Your article "Dream Over" (12 March, page 18), was sensational reportage to say the least.
Amid the clamour to criticise Peabody for deviating from tried and tested construction methods, many will draw the general inference that innovation is too risky, as any problems will be given an unsympathetic press. Because two of our well-known pilot projects experienced cost over-runs, it is implied that they have undermined Peabody's financial strength. This is simply untrue.

We are proud of those projects because they represent our determination to use our ingenuity, and that of our consultants and contractors, to improve the housing prospects of those we exist to help. We believe we have to be prepared to try new ideas to achieve a step change.

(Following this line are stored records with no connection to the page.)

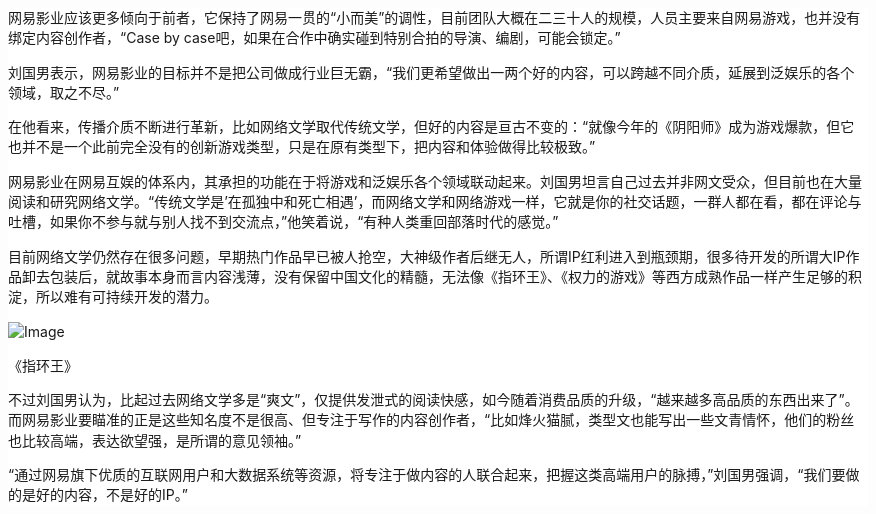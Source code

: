 网易影业应该更多倾向于前者，它保持了网易一贯的“小而美”的调性，目前团队大概在二三十人的规模，人员主要来自网易游戏，也并没有绑定内容创作者，“Case by case吧，如果在合作中确实碰到特别合拍的导演、编剧，可能会锁定。”

刘国男表示，网易影业的目标并不是把公司做成行业巨无霸，“我们更希望做出一两个好的内容，可以跨越不同介质，延展到泛娱乐的各个领域，取之不尽。”

在他看来，传播介质不断进行革新，比如网络文学取代传统文学，但好的内容是亘古不变的：“就像今年的《阴阳师》成为游戏爆款，但它也并不是一个此前完全没有的创新游戏类型，只是在原有类型下，把内容和体验做得比较极致。”

网易影业在网易互娱的体系内，其承担的功能在于将游戏和泛娱乐各个领域联动起来。刘国男坦言自己过去并非网文受众，但目前也在大量阅读和研究网络文学。“传统文学是’在孤独中和死亡相遇’，而网络文学和网络游戏一样，它就是你的社交话题，一群人都在看，都在评论与吐槽，如果你不参与就与别人找不到交流点，”他笑着说，“有种人类重回部落时代的感觉。”

目前网络文学仍然存在很多问题，早期热门作品早已被人抢空，大神级作者后继无人，所谓IP红利进入到瓶颈期，很多待开发的所谓大IP作品卸去包装后，就故事本身而言内容浅薄，没有保留中国文化的精髓，无法像《指环王》、《权力的游戏》等西方成熟作品一样产生足够的积淀，所以难有可持续开发的潜力。

![Image](http://p9.pstatp.com/large/31bc0000695212f68f26)

《指环王》

不过刘国男认为，比起过去网络文学多是“爽文”，仅提供发泄式的阅读快感，如今随着消费品质的升级，“越来越多高品质的东西出来了”。而网易影业要瞄准的正是这些知名度不是很高、但专注于写作的内容创作者，“比如烽火猫腻，类型文也能写出一些文青情怀，他们的粉丝也比较高端，表达欲望强，是所谓的意见领袖。”

“通过网易旗下优质的互联网用户和大数据系统等资源，将专注于做内容的人联合起来，把握这类高端用户的脉搏，”刘国男强调，“我们要做的是好的内容，不是好的IP。”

Moreover, in London at least, meeting the Decent Homes standard is a bigger challenge for local authorities and some housing associations than is generally recognised. Given that the standard is not particularly high, this reflects decades of government under-funding in affordable homes. The position has got worse in recent years as Housing Corporation money that was available for re-improvement in the early 1990s is no longer available.

Most housing associations have done their best to invest in the existing stock during this time. Peabody has invested £200m, the impact of which can be seen on our central London estates. However, the pressure on us to meet the Decent Homes standard at those homes that we have not yet modernised, with no help from government, gives us no choice but to sell many of our existing homes.

Now that the Barker Review has been published, making the case for a massive increase in affordable housing, it is vital that the case for investment in existing homes is stressed. Otherwise the new supply will be undermined by the loss of existing units.

At a time when more people than ever are in temporary accommodation and unprecedented numbers of key workers are priced out of the market, society must find ways to build more cheaply and more sustainably. By carping at our efforts you, and your sources, do a disservice to all those who cannot afford to house themselves.